However, in the US you can be denied treatment or turned away for not having healthcare...having the inappropriate healthcare...or just because the insurance company doesn't want to pay your bill.
You'll never hear of a Canadian, French, or English person losing their home and all of the their possessions because someone got sick.
Right now, we just did 3 short-sales on homes that people had medical bills up the ass and were losing their homes. It was pay the medical bills so they could keep getting treatment or pay the mortgage. That's a really tough call to make.
That's just wrong...and 2 of those families had "great" insurance (or so they thought). They got so slammed by co-pays, deductibles...paying the charges that the insurance company refused to pay...
That's just fucking wrong.
When I had Adrian, we were paying $900/month for insurance. We tried to use it once for an ER visit (for Makayla) and the refused us and sent us to another ER (good thing we live between 2 hospitals) and the insurance company was supposed to pay 90% of Adrian's birth. Yeah, right. We paid $900/month, Adrian's birth was $3800. The insurance company should have paid $2900 (after our yearly deductible of $500). After all of their "unnecessary" comments for charges and "this is not covered" comments, we ended up paying $2800 while they covered the rest. WTF? It's a good thing we had the money for that. And, I couldn't imagine paying for a HOSPITAL birth.

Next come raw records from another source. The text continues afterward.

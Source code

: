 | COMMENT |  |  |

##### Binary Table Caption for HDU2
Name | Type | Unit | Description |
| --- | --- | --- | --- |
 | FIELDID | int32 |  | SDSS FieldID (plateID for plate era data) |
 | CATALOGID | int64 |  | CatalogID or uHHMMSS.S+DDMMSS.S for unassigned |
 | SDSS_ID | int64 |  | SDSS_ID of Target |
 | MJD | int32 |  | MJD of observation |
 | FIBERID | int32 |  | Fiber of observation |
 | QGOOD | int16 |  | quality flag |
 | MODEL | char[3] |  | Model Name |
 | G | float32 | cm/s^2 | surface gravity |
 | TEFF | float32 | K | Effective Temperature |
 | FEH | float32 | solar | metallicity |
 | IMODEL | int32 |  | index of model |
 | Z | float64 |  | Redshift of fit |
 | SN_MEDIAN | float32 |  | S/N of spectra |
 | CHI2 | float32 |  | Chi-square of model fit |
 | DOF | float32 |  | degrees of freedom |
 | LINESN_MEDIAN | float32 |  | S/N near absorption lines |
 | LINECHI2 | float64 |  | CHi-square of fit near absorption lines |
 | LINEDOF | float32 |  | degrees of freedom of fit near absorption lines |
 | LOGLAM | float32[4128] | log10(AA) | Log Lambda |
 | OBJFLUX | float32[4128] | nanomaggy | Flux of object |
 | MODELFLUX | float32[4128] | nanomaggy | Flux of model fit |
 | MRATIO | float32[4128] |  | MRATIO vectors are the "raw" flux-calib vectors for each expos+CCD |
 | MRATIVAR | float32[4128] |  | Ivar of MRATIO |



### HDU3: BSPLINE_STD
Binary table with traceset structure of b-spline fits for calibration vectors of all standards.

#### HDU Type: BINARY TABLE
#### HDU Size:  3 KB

While socialized medicine in other countries may need to be fine-tuned, the point is...everyone has access to healthcare. In the US, only a small percentage have access. That's sad in a country that is supposed to be one of the wealthiest. Very sad.
I say disband the insurance companies, sue them for fraud and take that money and create a NHC/UHC system. I'd be more willing to pay more in taxes knowing that I will never, ever see a medical bill again in my life.
In Ontario we have the TeleHealth system too, which lets you talk to a nurse to determine if it's right for you to check out the hospital for your need. But yes, the long waiting times in the ER here sucks. My son (10 mths at the time) who was previously admitted to the hospital for RSV 2 times caught a serious flu bug, we took him in and in the time of 4 hours he went from sitting up and happy (he usually is when sick I don't know why) to a limp rag doll, and finally when we got in, we were sitted beside an older woman who was in because she couldn't shit for three days. She kept arguing with the doctor over what he could give her and took up an extra 40 minutes while we sat beside listening. It was stupid!! I couldn't believe it.
During that flu, I saw so many people in there far worse off than some in there for minor cuts to headaches and then not shitting.
I think a big problem too, is that a lot of people don't have family doctors anymore as well. They have no choice but to go into the hospital or clinic.
Also, with no doctors, my sister just had her baby, but she had no OB/GYN. They were too full. All of them. So she had to go online to find anybody, she finally got a midwife, but still, we need more doctors here.
I'm not sure why you have to go to a clinic or ER??^^ Can you explain why you didn't just go to a regular doctor?




^Agreed.
I have been waiting for some time to check out this documentary too. Hopefully before the weekend is over. Will check back with more thoughts.